YOUR OBJECTIVE.
Going line by line through the data below, how many lines contain the word "images"? Give only the number.

Saved entries.

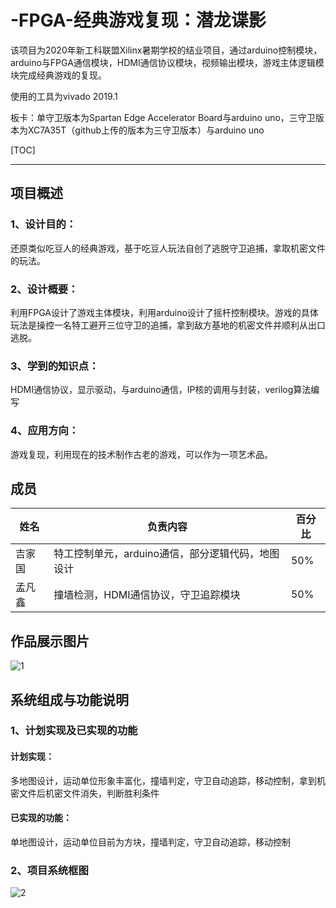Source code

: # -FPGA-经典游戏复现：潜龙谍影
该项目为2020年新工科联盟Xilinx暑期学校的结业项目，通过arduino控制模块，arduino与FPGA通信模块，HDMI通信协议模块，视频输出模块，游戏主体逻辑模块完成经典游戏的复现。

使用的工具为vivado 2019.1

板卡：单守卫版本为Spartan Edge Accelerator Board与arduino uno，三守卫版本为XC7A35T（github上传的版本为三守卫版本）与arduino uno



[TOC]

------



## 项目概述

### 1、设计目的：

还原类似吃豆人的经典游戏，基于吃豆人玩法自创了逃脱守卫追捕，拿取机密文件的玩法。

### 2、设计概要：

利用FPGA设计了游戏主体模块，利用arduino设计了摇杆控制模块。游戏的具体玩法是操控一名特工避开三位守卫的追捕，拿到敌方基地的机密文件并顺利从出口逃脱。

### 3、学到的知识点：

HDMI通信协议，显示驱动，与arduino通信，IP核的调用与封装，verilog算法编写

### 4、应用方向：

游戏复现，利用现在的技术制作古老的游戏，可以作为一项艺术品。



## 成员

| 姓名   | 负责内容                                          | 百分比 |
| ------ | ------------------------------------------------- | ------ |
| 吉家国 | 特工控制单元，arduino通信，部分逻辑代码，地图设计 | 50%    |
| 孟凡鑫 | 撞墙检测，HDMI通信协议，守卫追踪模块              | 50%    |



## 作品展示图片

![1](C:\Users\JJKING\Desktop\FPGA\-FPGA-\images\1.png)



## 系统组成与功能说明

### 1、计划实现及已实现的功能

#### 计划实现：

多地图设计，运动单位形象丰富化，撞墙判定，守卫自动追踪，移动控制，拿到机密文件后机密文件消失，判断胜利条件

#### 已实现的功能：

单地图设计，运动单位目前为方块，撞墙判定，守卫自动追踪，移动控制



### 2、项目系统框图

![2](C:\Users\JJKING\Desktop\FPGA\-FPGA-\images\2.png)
...
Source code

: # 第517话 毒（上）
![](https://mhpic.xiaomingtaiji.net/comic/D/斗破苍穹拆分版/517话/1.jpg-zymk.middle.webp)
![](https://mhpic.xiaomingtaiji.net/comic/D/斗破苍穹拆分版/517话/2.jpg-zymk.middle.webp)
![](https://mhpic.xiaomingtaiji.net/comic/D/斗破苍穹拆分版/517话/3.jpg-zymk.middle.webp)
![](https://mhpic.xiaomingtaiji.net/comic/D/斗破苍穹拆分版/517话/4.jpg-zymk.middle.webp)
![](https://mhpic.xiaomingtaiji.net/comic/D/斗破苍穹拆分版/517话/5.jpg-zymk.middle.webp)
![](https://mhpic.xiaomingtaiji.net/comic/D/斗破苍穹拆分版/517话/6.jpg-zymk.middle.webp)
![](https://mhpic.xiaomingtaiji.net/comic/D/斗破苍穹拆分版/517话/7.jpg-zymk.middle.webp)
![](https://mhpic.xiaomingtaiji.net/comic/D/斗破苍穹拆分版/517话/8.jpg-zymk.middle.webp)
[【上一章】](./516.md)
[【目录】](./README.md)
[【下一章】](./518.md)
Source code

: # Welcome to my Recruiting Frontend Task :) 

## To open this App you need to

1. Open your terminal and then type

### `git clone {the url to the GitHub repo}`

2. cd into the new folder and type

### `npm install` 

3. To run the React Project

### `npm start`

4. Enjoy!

WRITTEN SOLUTION.
2